The future of youth ministry sure is a topic that has been getting some play for a while. And while that is very interesting to me, I thought it might be interesting to think about what we know is going to happen to the whole church in a few years:

The students in your ministry will be the parents in your church in 10 years
The students you are counseling, nudging and caring for are the parents in your church in a few years. These kids will be having kids (if you’ve been in youth ministry a while, it is a disconcerting feeling to say the least) and they will be the parents.

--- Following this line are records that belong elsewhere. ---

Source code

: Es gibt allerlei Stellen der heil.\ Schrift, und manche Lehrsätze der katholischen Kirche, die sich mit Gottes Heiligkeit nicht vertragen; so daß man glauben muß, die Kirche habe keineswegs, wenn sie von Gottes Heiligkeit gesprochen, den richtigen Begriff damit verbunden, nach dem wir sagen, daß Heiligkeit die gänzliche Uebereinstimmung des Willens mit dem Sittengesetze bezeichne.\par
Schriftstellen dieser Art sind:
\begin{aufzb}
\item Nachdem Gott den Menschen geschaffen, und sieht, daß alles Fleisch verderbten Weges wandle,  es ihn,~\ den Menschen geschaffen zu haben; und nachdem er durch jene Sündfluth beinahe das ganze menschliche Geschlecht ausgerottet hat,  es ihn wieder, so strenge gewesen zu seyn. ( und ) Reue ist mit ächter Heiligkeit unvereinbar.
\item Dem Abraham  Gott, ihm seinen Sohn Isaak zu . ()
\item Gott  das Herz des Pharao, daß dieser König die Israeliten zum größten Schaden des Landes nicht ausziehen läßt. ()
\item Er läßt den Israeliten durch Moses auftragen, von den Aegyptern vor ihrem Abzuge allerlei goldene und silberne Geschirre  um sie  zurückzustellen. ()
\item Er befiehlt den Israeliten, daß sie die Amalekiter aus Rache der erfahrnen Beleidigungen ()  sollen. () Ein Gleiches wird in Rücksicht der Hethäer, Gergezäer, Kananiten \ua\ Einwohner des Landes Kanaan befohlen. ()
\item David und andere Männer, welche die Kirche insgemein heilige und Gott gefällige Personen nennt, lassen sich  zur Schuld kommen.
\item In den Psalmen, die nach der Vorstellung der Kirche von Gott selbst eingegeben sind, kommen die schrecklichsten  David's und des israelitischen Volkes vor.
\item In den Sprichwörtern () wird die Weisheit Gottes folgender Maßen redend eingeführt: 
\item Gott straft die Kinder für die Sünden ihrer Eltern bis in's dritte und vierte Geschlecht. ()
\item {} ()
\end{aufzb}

So? Teach them well. Step in as a role-model in single parent homes. Nudge students to honor and love their parents a little more this week. Help them realize that in the not-so-distant future they’ll be the mom and dad their teen is frustrated with. Oh, and help them stay pure in the meantime so parenthood doesn’t happen earlier than it should.

The students in your ministry will be the missionaries of the world in 12 years
The students who are on your Spring Break trip or with you in Costa Rica this summer are going to be the missionaries of the future. They are the ones to take the Gospel to the last people groups who haven’t heard and translate the Bible into the final most obscure languages.

If that’s true … Get as many of your students to experience missions as possible. Model servanthood to them. Fight for more scholarship money to get kids on these trips. Don’t hold back when it is time to push them.

The students in your ministry will run the church in 15 years
The students you are mentoring, discipling and reaching for Jesus right now are going to be the elders, deacons and pastors of the church. They are going to be making game-changing decisions about the standards of the church and the interpretation of the Bible. They are going to be hit with a myriad of huge decisions (our generation wrestled with but will largely leave to them).

My point? Disciple your students well. Make sure they are grounded in the Word. Make apologetics a priority. Give away leadership to them now so they have some experience when the church is given to them.

So what is the future of the church? Look no further than your own youth ministry to see it today.